◆ WHAT TO PRODUCE:
In your copy, drop the images and return each record exactly as it stands.

(RECORDS TO USE Opens)

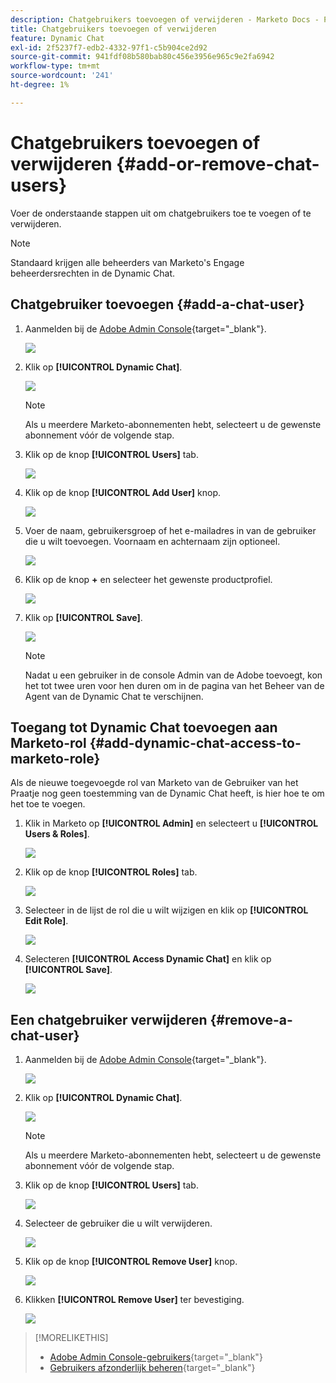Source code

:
 ```yaml
---
description: Chatgebruikers toevoegen of verwijderen - Marketo Docs - Productdocumentatie
title: Chatgebruikers toevoegen of verwijderen
feature: Dynamic Chat
exl-id: 2f5237f7-edb2-4332-97f1-c5b904ce2d92
source-git-commit: 941fdf08b580bab80c456e3956e965c9e2fa6942
workflow-type: tm+mt
source-wordcount: '241'
ht-degree: 1%

---
```


# Chatgebruikers toevoegen of verwijderen {#add-or-remove-chat-users}

Voer de onderstaande stappen uit om chatgebruikers toe te voegen of te verwijderen.

>[!NOTE]
>
>Standaard krijgen alle beheerders van Marketo&#39;s Engage beheerdersrechten in de Dynamic Chat.

## Chatgebruiker toevoegen {#add-a-chat-user}

1. Aanmelden bij de [Adobe Admin Console](https://adminconsole.adobe.com/){target="_blank"}.

   ![](assets/add-or-remove-chat-users-1.png)

1. Klik op **[!UICONTROL Dynamic Chat]**.

   ![](assets/add-or-remove-chat-users-2.png)

   >[!NOTE]
   >
   >Als u meerdere Marketo-abonnementen hebt, selecteert u de gewenste abonnement vóór de volgende stap.

1. Klik op de knop **[!UICONTROL Users]** tab.

   ![](assets/add-or-remove-chat-users-3.png)

1. Klik op de knop **[!UICONTROL Add User]** knop.

   ![](assets/add-or-remove-chat-users-4.png)

1. Voer de naam, gebruikersgroep of het e-mailadres in van de gebruiker die u wilt toevoegen. Voornaam en achternaam zijn optioneel.

   ![](assets/add-or-remove-chat-users-5.png)

1. Klik op de knop **+** en selecteer het gewenste productprofiel.

   ![](assets/add-or-remove-chat-users-6.png)

1. Klik op **[!UICONTROL Save]**.

   ![](assets/add-or-remove-chat-users-7.png)

   >[!NOTE]
   >
   >Nadat u een gebruiker in de console Admin van de Adobe toevoegt, kon het tot twee uren voor hen duren om in de pagina van het Beheer van de Agent van de Dynamic Chat te verschijnen.

## Toegang tot Dynamic Chat toevoegen aan Marketo-rol {#add-dynamic-chat-access-to-marketo-role}

Als de nieuwe toegevoegde rol van Marketo van de Gebruiker van het Praatje nog geen toestemming van de Dynamic Chat heeft, is hier hoe te om het toe te voegen.

1. Klik in Marketo op **[!UICONTROL Admin]** en selecteert u **[!UICONTROL Users & Roles]**.

   ![](assets/add-or-remove-chat-users-8.png)

1. Klik op de knop **[!UICONTROL Roles]** tab.

   ![](assets/add-or-remove-chat-users-9.png)

1. Selecteer in de lijst de rol die u wilt wijzigen en klik op **[!UICONTROL Edit Role]**.

   ![](assets/add-or-remove-chat-users-10.png)

1. Selecteren **[!UICONTROL Access Dynamic Chat]** en klik op **[!UICONTROL Save]**.

   ![](assets/add-or-remove-chat-users-11.png)

## Een chatgebruiker verwijderen {#remove-a-chat-user}

1. Aanmelden bij de [Adobe Admin Console](https://adminconsole.adobe.com/){target="_blank"}.

   ![](assets/add-or-remove-chat-users-12.png)

1. Klik op **[!UICONTROL Dynamic Chat]**.

   ![](assets/add-or-remove-chat-users-13.png)

   >[!NOTE]
   >
   >Als u meerdere Marketo-abonnementen hebt, selecteert u de gewenste abonnement vóór de volgende stap.

1. Klik op de knop **[!UICONTROL Users]** tab.

   ![](assets/add-or-remove-chat-users-14.png)

1. Selecteer de gebruiker die u wilt verwijderen.

   ![](assets/add-or-remove-chat-users-15.png)

1. Klik op de knop **[!UICONTROL Remove User]** knop.

   ![](assets/add-or-remove-chat-users-16.png)

1. Klikken **[!UICONTROL Remove User]** ter bevestiging.

   ![](assets/add-or-remove-chat-users-17.png)

>[!MORELIKETHIS]
>
>* [Adobe Admin Console-gebruikers](https://helpx.adobe.com/enterprise/using/users.html){target="_blank"}
>* [Gebruikers afzonderlijk beheren](https://helpx.adobe.com/enterprise/using/manage-users-individually.html){target="_blank"}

(RECORDS TO USE Closes)

◆ RESPONSE TO THIS EXERCISE:
Source code

:
 ```yaml
---
description: Chatgebruikers toevoegen of verwijderen - Marketo Docs - Productdocumentatie
title: Chatgebruikers toevoegen of verwijderen
feature: Dynamic Chat
exl-id: 2f5237f7-edb2-4332-97f1-c5b904ce2d92
source-git-commit: 941fdf08b580bab80c456e3956e965c9e2fa6942
workflow-type: tm+mt
source-wordcount: '241'
ht-degree: 1%

---
```


# Chatgebruikers toevoegen of verwijderen {#add-or-remove-chat-users}

Voer de onderstaande stappen uit om chatgebruikers toe te voegen of te verwijderen.

>[!NOTE]
>
>Standaard krijgen alle beheerders van Marketo&#39;s Engage beheerdersrechten in de Dynamic Chat.

## Chatgebruiker toevoegen {#add-a-chat-user}

1. Aanmelden bij de [Adobe Admin Console](https://adminconsole.adobe.com/){target="_blank"}.

   ![](assets/add-or-remove-chat-users-1.png)

1. Klik op **[!UICONTROL Dynamic Chat]**.

   ![](assets/add-or-remove-chat-users-2.png)

   >[!NOTE]
   >
   >Als u meerdere Marketo-abonnementen hebt, selecteert u de gewenste abonnement vóór de volgende stap.

1. Klik op de knop **[!UICONTROL Users]** tab.

   ![](assets/add-or-remove-chat-users-3.png)

1. Klik op de knop **[!UICONTROL Add User]** knop.

   ![](assets/add-or-remove-chat-users-4.png)

1. Voer de naam, gebruikersgroep of het e-mailadres in van de gebruiker die u wilt toevoegen. Voornaam en achternaam zijn optioneel.

   ![](assets/add-or-remove-chat-users-5.png)

1. Klik op de knop **+** en selecteer het gewenste productprofiel.

   ![](assets/add-or-remove-chat-users-6.png)

1. Klik op **[!UICONTROL Save]**.

   ![](assets/add-or-remove-chat-users-7.png)

   >[!NOTE]
   >
   >Nadat u een gebruiker in de console Admin van de Adobe toevoegt, kon het tot twee uren voor hen duren om in de pagina van het Beheer van de Agent van de Dynamic Chat te verschijnen.

## Toegang tot Dynamic Chat toevoegen aan Marketo-rol {#add-dynamic-chat-access-to-marketo-role}

Als de nieuwe toegevoegde rol van Marketo van de Gebruiker van het Praatje nog geen toestemming van de Dynamic Chat heeft, is hier hoe te om het toe te voegen.

1. Klik in Marketo op **[!UICONTROL Admin]** en selecteert u **[!UICONTROL Users & Roles]**.

   ![](assets/add-or-remove-chat-users-8.png)

1. Klik op de knop **[!UICONTROL Roles]** tab.

   ![](assets/add-or-remove-chat-users-9.png)

1. Selecteer in de lijst de rol die u wilt wijzigen en klik op **[!UICONTROL Edit Role]**.

   ![](assets/add-or-remove-chat-users-10.png)

1. Selecteren **[!UICONTROL Access Dynamic Chat]** en klik op **[!UICONTROL Save]**.

   ![](assets/add-or-remove-chat-users-11.png)

## Een chatgebruiker verwijderen {#remove-a-chat-user}

1. Aanmelden bij de [Adobe Admin Console](https://adminconsole.adobe.com/){target="_blank"}.

   ![](assets/add-or-remove-chat-users-12.png)

1. Klik op **[!UICONTROL Dynamic Chat]**.

   ![](assets/add-or-remove-chat-users-13.png)

   >[!NOTE]
   >
   >Als u meerdere Marketo-abonnementen hebt, selecteert u de gewenste abonnement vóór de volgende stap.

1. Klik op de knop **[!UICONTROL Users]** tab.

   ![](assets/add-or-remove-chat-users-14.png)

1. Selecteer de gebruiker die u wilt verwijderen.

   ![](assets/add-or-remove-chat-users-15.png)

1. Klik op de knop **[!UICONTROL Remove User]** knop.

   ![](assets/add-or-remove-chat-users-16.png)

1. Klikken **[!UICONTROL Remove User]** ter bevestiging.

   ![](assets/add-or-remove-chat-users-17.png)

>[!MORELIKETHIS]
>
>* [Adobe Admin Console-gebruikers](https://helpx.adobe.com/enterprise/using/users.html){target="_blank"}
>* [Gebruikers afzonderlijk beheren](https://helpx.adobe.com/enterprise/using/manage-users-individually.html){target="_blank"}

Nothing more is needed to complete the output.